Como he comentado antes, la tradición
jerárquica está muy arraigada en el ambiente de trabajo en la
India. A la gente le cuesta mucho trabajo decir su propia opinión y
siempre intentarán decir lo que creen que el jefe quiere escuchar, o
lo que creen que es lo correcto decir, aunque no sea verdad. Si un
superior dos escalones arriba les pregunta algo, querrán decir sólo
(y no más) de lo que su jefe inmediato quiera que digan.
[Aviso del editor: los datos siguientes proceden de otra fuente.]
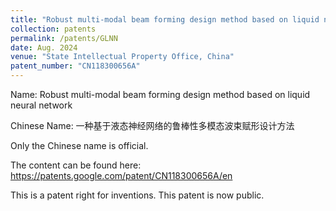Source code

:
 ```yaml
---
title: "Robust multi-modal beam forming design method based on liquid neural network"
collection: patents
permalink: /patents/GLNN
date: Aug. 2024
venue: "State Intellectual Property Office, China"
patent_number: "CN118300656A"
---
```

Name: Robust multi-modal beam forming design method based on liquid neural network

Chinese Name: 一种基于液态神经网络的鲁棒性多模态波束赋形设计方法

Only the Chinese name is official.

The content can be found here: https://patents.google.com/patent/CN118300656A/en

This is a patent right for inventions. This patent is now public.
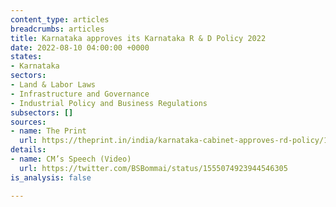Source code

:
 ```yaml
---
content_type: articles
breadcrumbs: articles
title: Karnataka approves its Karnataka R & D Policy 2022
date: 2022-08-10 04:00:00 +0000
states:
- Karnataka
sectors:
- Land & Labor Laws
- Infrastructure and Governance
- Industrial Policy and Business Regulations
subsectors: []
sources:
- name: The Print
  url: https://theprint.in/india/karnataka-cabinet-approves-rd-policy/1069672/
details:
- name: CM’s Speech (Video)
  url: https://twitter.com/BSBommai/status/1555074923944546305
is_analysis: false

---
```

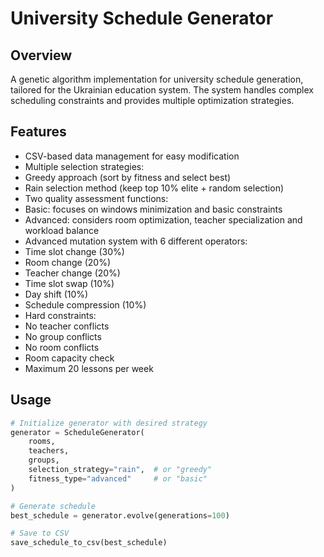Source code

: # University Schedule Generator

## Overview
A genetic algorithm implementation for university schedule generation, tailored for the Ukrainian education system. The system handles complex scheduling constraints and provides multiple optimization strategies.

## Features
- CSV-based data management for easy modification
- Multiple selection strategies:
 - Greedy approach (sort by fitness and select best)
 - Rain selection method (keep top 10% elite + random selection)
- Two quality assessment functions:
 - Basic: focuses on windows minimization and basic constraints
 - Advanced: considers room optimization, teacher specialization and workload balance
- Advanced mutation system with 6 different operators:
 - Time slot change (30%)
 - Room change (20%)
 - Teacher change (20%)
 - Time slot swap (10%)
 - Day shift (10%)
 - Schedule compression (10%)
- Hard constraints:
 - No teacher conflicts
 - No group conflicts 
 - No room conflicts
 - Room capacity check
 - Maximum 20 lessons per week

## Usage
```python
# Initialize generator with desired strategy
generator = ScheduleGenerator(
    rooms, 
    teachers, 
    groups, 
    selection_strategy="rain",  # or "greedy"
    fitness_type="advanced"     # or "basic"
)

# Generate schedule
best_schedule = generator.evolve(generations=100)

# Save to CSV
save_schedule_to_csv(best_schedule)
```
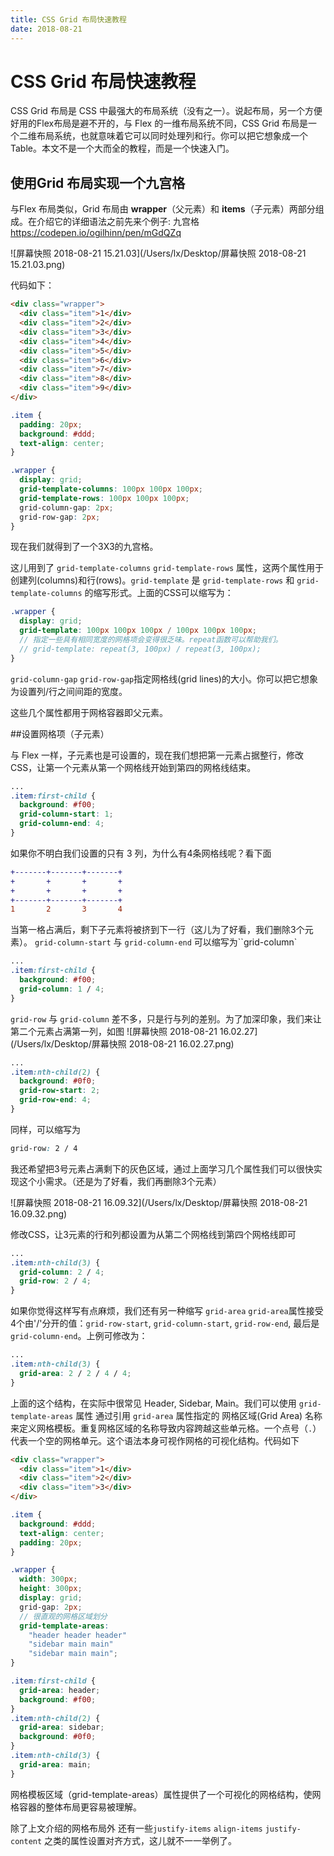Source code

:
 ```yaml
---
title: CSS Grid 布局快速教程
date: 2018-08-21
---
```


# CSS Grid 布局快速教程

CSS Grid 布局是 CSS 中最强大的布局系统（没有之一）。说起布局，另一个方便好用的Flex布局是避不开的，与 Flex 的一维布局系统不同，CSS Grid 布局是一个二维布局系统，也就意味着它可以同时处理列和行。你可以把它想象成一个Table。本文不是一个大而全的教程，而是一个快速入门。

## 使用Grid 布局实现一个九宫格

与Flex 布局类似，Grid 布局由 **wrapper**（父元素）和 **items**（子元素）两部分组成。在介绍它的详细语法之前先来个例子: 九宫格 https://codepen.io/ogilhinn/pen/mGdQZq

![屏幕快照 2018-08-21 15.21.03](/Users/lx/Desktop/屏幕快照 2018-08-21 15.21.03.png)

代码如下：

```html
<div class="wrapper">
  <div class="item">1</div>
  <div class="item">2</div>
  <div class="item">3</div>
  <div class="item">4</div>
  <div class="item">5</div>
  <div class="item">6</div>
  <div class="item">7</div>
  <div class="item">8</div>
  <div class="item">9</div>
</div>
```

```css
.item {
  padding: 20px;
  background: #ddd;
  text-align: center;
}

.wrapper {
  display: grid;
  grid-template-columns: 100px 100px 100px;
  grid-template-rows: 100px 100px 100px;  
  grid-column-gap: 2px;
  grid-row-gap: 2px;
}
```

现在我们就得到了一个3X3的九宫格。

这儿用到了 `grid-template-columns` `grid-template-rows` 属性，这两个属性用于创建列(columns)和行(rows)。`grid-template` 是 `grid-template-rows` 和 `grid-template-columns` 的缩写形式。上面的CSS可以缩写为：

```scss
.wrapper {
  display: grid;
  grid-template: 100px 100px 100px / 100px 100px 100px;
  // 指定一些具有相同宽度的网格项会变得很乏味。repeat函数可以帮助我们。
  // grid-template: repeat(3, 100px) / repeat(3, 100px);
}
```

`grid-column-gap` `grid-row-gap`指定网格线(grid lines)的大小。你可以把它想象为设置列/行之间间距的宽度。

这些几个属性都用于网格容器即父元素。

##设置网格项（子元素）

与 Flex 一样，子元素也是可设置的，现在我们想把第一元素占据整行，修改CSS，让第一个元素从第一个网格线开始到第四的网格线结束。

```css
...
.item:first-child {
  background: #f00;
  grid-column-start: 1;
  grid-column-end: 4;
}
```

如果你不明白我们设置的只有 3 列，为什么有4条网格线呢？看下面

```diff
+-------+-------+-------+
+       +       +       +
+       +       +       + 
+-------+-------+-------+
1       2       3       4
```

当第一格占满后，剩下子元素将被挤到下一行（这儿为了好看，我们删除3个元素）。  `grid-column-start` 与 `grid-column-end` 可以缩写为``grid-column`

```css
...
.item:first-child {
  background: #f00;
  grid-column: 1 / 4;
}
```

`grid-row` 与 `grid-column` 差不多，只是行与列的差别。为了加深印象，我们来让第二个元素占满第一列，如图
![屏幕快照 2018-08-21 16.02.27](/Users/lx/Desktop/屏幕快照 2018-08-21 16.02.27.png)

```css
...
.item:nth-child(2) {
  background: #0f0;
  grid-row-start: 2;
  grid-row-end: 4;
}
```

同样，可以缩写为

```css
grid-row: 2 / 4
```

我还希望把3号元素占满剩下的灰色区域，通过上面学习几个属性我们可以很快实现这个小需求。（还是为了好看，我们再删除3个元素）

![屏幕快照 2018-08-21 16.09.32](/Users/lx/Desktop/屏幕快照 2018-08-21 16.09.32.png)

修改CSS，让3元素的行和列都设置为从第二个网格线到第四个网格线即可
```css
...
.item:nth-child(3) {
  grid-column: 2 / 4;
  grid-row: 2 / 4;
}
```

如果你觉得这样写有点麻烦，我们还有另一种缩写 `grid-area` `grid-area`属性接受4个由'/'分开的值：`grid-row-start`, `grid-column-start`, `grid-row-end`, 最后是`grid-column-end`。上例可修改为：

```css
...
.item:nth-child(3) {
  grid-area: 2 / 2 / 4 / 4;
}
```

上面的这个结构，在实际中很常见 Header, Sidebar, Main。我们可以使用 `grid-template-areas` 属性 通过引用 `grid-area` 属性指定的 网格区域(Grid Area) 名称来定义网格模板。重复网格区域的名称导致内容跨越这些单元格。一个点号（`.`）代表一个空的网格单元。这个语法本身可视作网格的可视化结构。代码如下

```html
<div class="wrapper">
  <div class="item">1</div>
  <div class="item">2</div>
  <div class="item">3</div>
</div>
```

```scss
.item {
  background: #ddd;
  text-align: center;
  padding: 20px;
}

.wrapper {
  width: 300px;
  height: 300px;
  display: grid;
  grid-gap: 2px;
  // 很直观的网格区域划分
  grid-template-areas: 
    "header header header"
    "sidebar main main"
    "sidebar main main";
}

.item:first-child {
  grid-area: header;
  background: #f00;
}
.item:nth-child(2) { 
  grid-area: sidebar; 
  background: #0f0;
}
.item:nth-child(3) { 
  grid-area: main; 
}
```

网格模板区域（grid-template-areas）属性提供了一个可视化的网格结构，使网格容器的整体布局更容易被理解。

除了上文介绍的网格布局外  还有一些`justify-items` `align-items` `justify-content` 之类的属性设置对齐方式，这儿就不一一举例了。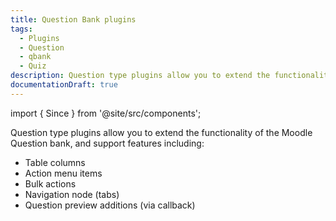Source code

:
 ```yaml
---
title: Question Bank plugins
tags:
  - Plugins
  - Question
  - qbank
  - Quiz
description: Question type plugins allow you to extend the functionality of the Moodle Question bank.
documentationDraft: true
---
```


import { Since } from '@site/src/components';

<Since
  version="4.0"
  issueNumber="MDL-70329"
/>

Question type plugins allow you to extend the functionality of the Moodle Question bank, and support features including:

- Table columns
- Action menu items
- Bulk actions
- Navigation node (tabs)
- Question preview additions (via callback)
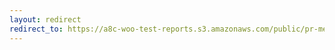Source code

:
 ```yaml
---
layout: redirect
redirect_to: https://a8c-woo-test-reports.s3.amazonaws.com/public/pr-merge/43823/e2e/index.html
---
```

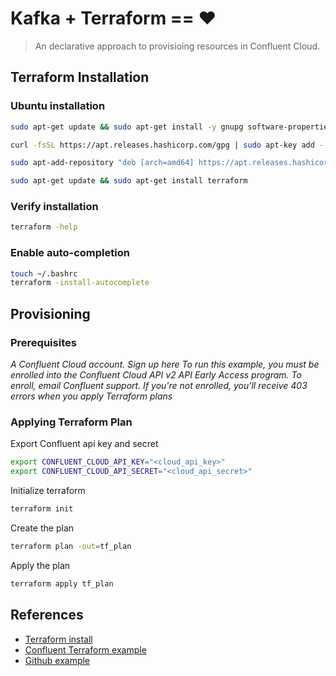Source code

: # Kafka + Terraform == ❤️

> An declarative approach to provisioing resources in Confluent Cloud.

## Terraform Installation

### Ubuntu installation

```sh
sudo apt-get update && sudo apt-get install -y gnupg software-properties-common curl

curl -fsSL https://apt.releases.hashicorp.com/gpg | sudo apt-key add -

sudo apt-add-repository "deb [arch=amd64] https://apt.releases.hashicorp.com $(lsb_release -cs) main"

sudo apt-get update && sudo apt-get install terraform
```

### Verify installation

```sh
terraform -help
```

### Enable auto-completion

```sh
touch ~/.bashrc
terraform -install-autocomplete
```

## Provisioning

### Prerequisites

*A Confluent Cloud account. Sign up here To run this example, you must be enrolled into the Confluent Cloud API v2 API Early Access program. To enroll, email Confluent support. If you're not enrolled, you'll receive 403 errors when you apply Terraform plans*

### Applying Terraform Plan

Export Confluent api key and secret

```sh
export CONFLUENT_CLOUD_API_KEY="<cloud_api_key>"
export CONFLUENT_CLOUD_API_SECRET="<cloud_api_secret>"
```

Initialize terraform

```sh
terraform init
```

Create the plan
```sh
terraform plan -out=tf_plan
```

Apply the plan

```sh
terraform apply tf_plan
```

## References

- [Terraform install](https://learn.hashicorp.com/tutorials/terraform/install-cli?in=terraform/aws-get-started)
- [Confluent Terraform example](https://registry.terraform.io/providers/confluentinc/confluentcloud/latest/docs/guides/sample-project)
- [Github example](https://github.com/confluentinc/terraform-provider-confluentcloud/blob/master/docs/guides/sample-project.md#run-terraform-to-create-your-kafka-cluster)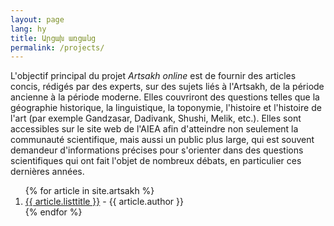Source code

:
 ```yaml
---
layout: page
lang: hy
title: Արցախ առցանց
permalink: /projects/
---
```


L'objectif principal du projet *Artsakh online* est de fournir des articles concis, rédigés par des experts, sur des sujets liés à l'Artsakh, de la période ancienne à la période moderne. Elles couvriront des questions telles que la géographie historique, la linguistique, la toponymie, l'histoire et l'histoire de l'art (par exemple Gandzasar, Dadivank, Shushi, Melik, etc.).  Elles sont accessibles sur le site web de l'AIEA afin d'atteindre non seulement la communauté scientifique, mais aussi un public plus large, qui est souvent demandeur d'informations précises pour s'orienter dans des questions scientifiques qui ont fait l'objet de nombreux débats, en particulier ces dernières années.

<ol>
{% for article in site.artsakh %}
  <li>
    <a href="{{ article.url }}">{{ article.listtitle }}</a> - {{ article.author }}
  </li>
{% endfor %}
</ol>
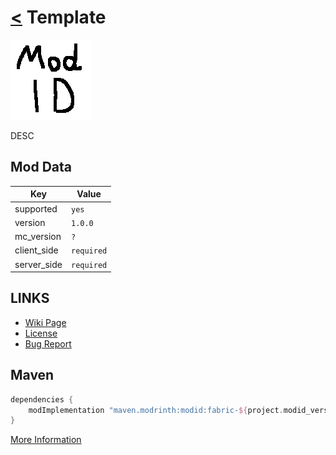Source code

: # [<](../README.md) Template

![alt](icon.png)

DESC

## Mod Data

| Key         | Value     |
|-------------|-----------|
| supported   | `yes`     |
| version     | `1.0.0 `  |
| mc_version  | `?`       |
| client_side | `required`|
| server_side | `required`|

## LINKS
- [Wiki Page](https://github.com/legopitstop/Fabric/wiki/TEMPLATE)
- [License](https://legopitstop.weebly.com/license.html)
- [Bug Report](https://github.com/legopitstop/Fabric/issues)

## Maven
```gradle
dependencies {
    modImplementation "maven.modrinth:modid:fabric-${project.modid_version}"
}
```
[More Information](https://docs.modrinth.com/docs/tutorials/maven/)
Desarraigar esta costumbre conlleva un
proceso largo y se necesita mucha paciencia, pero es posible. Es
necesario tener charlas de uno-a-uno con cada una de las personas del
equipo de vez en cuando. Animarles a hablar con libertad en las
reuniones, a no tener miedo. También en las reuniones hacer
preguntas directas a cada uno, pedirles su opinión, aún sabiendo
que al principio no la darán... Puede tomar meses o semanas, pero
después de un tiempo serán capaces de decir realmente lo que
piensan. Hay que tener paciencia.
De forma similar, aceptar nuestros
errores y pedir disculpas cuando sea necesario es bueno. Aunque aquí
no es común (ya comentaré algo en un futuro acerca del orgullo y la
humildad) y la gente se puede sorprender, aprecian la sinceridad y
con ello el respeto y la confianza hacia el manager crece.